The articles reflect an effort by Mr. Obama to pre-empt the arguments Mr. Trump or Republicans are likely to employ as they work to roll back Mr. Obama’s key accomplishments in the coming years.

Secretary of State John Kerry, one of Mr. Obama’s top allies on climate change, echoed the president in a speech Monday at Massachusetts Institute of Technology. Mr. Kerry said the answers to climate change are relatively straightforward and depend on the U.S. relying on cleaner sources like solar, wind, biomass and nuclear energy, but added that he didn’t know what policies Mr. Trump and the next secretary of state would pursue.

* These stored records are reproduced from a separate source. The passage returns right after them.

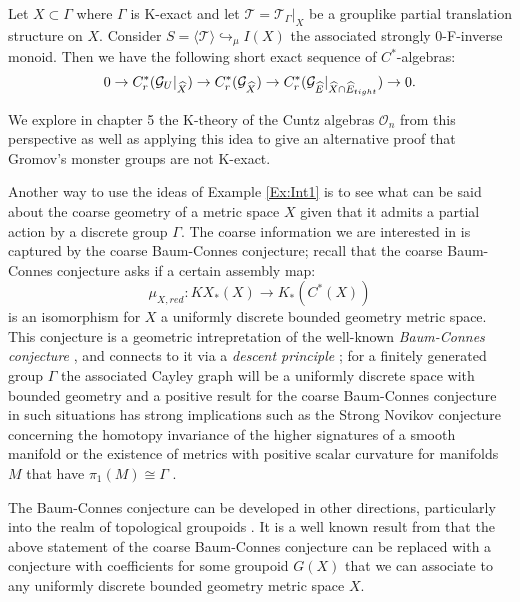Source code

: \begin{thm}
Let $X \subset \Gamma$ where $\Gamma$ is K-exact and let $\mathcal{T}=\mathcal{T}_{\Gamma}|_{X}$ be a grouplike partial translation structure on $X$. Consider $S=\langle \mathcal{T} \rangle \hookrightarrow_{\mu} I(X)$ the associated strongly 0-F-inverse monoid. Then we have the following short exact sequence of $C^{*}$-algebras:
\begin{equation*}
0 \rightarrow C^{*}_{r}(\mathcal{G}_{U}|_{\widehat{X}}) \rightarrow C^{*}_{r}(\mathcal{G}_{\widehat{X}}) \rightarrow C^{*}_{r}(\mathcal{G}_{\widehat{E}}|_{\widehat{X}\cap\widehat{E}_{tight}}) \rightarrow 0.
\end{equation*}
\end{thm}

We explore in chapter 5 the K-theory of the Cuntz algebras $\mathcal{O}_{n}$ from this perspective as well as applying this idea to give an alternative proof that Gromov's monster groups \cite{MR1978492,exrangrps} are not K-exact.

Another way to use the ideas of Example \ref{Ex:Int1} is to see what can be said about the coarse geometry of a metric space $X$ given that it admits a partial action by a discrete group $\Gamma$. The coarse information we are interested in is captured by the coarse Baum-Connes conjecture; recall that the coarse Baum-Connes conjecture \cite{MR1388312} asks if a certain assembly map:
\begin{equation*}
\mu_{X,red}:KX_{*}(X) \longrightarrow K_{*}(C^{*}(X))
\end{equation*}
is an isomorphism for $X$ a uniformly discrete bounded geometry metric space. This conjecture is a geometric intrepretation of the well-known \textit{Baum-Connes conjecture} \cite{MR1292018}, and connects to it via a \textit{descent principle} \cite{MR1399087,MR1817560}; for a finitely generated group $\Gamma$ the associated Cayley graph will be a uniformly discrete space with bounded geometry and a positive result for the coarse Baum-Connes conjecture in such situations has strong implications such as the Strong Novikov conjecture concerning the homotopy invariance of the higher signatures of a smooth manifold \cite{MR866507} or the existence of metrics with positive scalar curvature for manifolds $M$ that have $\pi_{1}(M)\cong \Gamma$ \cite{MR1817560}.

The Baum-Connes conjecture can be developed in other directions, particularly into the realm of topological groupoids \cite{MR1798599}. It is a well known result from \cite{MR1905840} that the above statement of the coarse Baum-Connes conjecture can be replaced with a conjecture with coefficients for some groupoid $G(X)$ that we can associate to any uniformly discrete bounded geometry metric space $X$.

Mr. Obama has turned to an unusual format to make his case to Mr. Trump to preserve his policies — writing in academic and policy journals. In the last week, Mr. Obama also published articles under his name in the Harvard Law Review about his efforts on criminal justice reform and in the New England Journal of Medicine defending his healthcare law, which Republicans are poised to repeal. 

During the campaign, Mr. Trump vowed to reinvigorate the U.S. coal industry and dismantle Mr. Obama regulations targeting coal-fired power plants. More recently, he’s suggested he’s keeping an open mind about climate change and about whether he’ll pull the U.S. out of the global emissions-cutting deal struck in Paris in 2015 that Obama helped broker.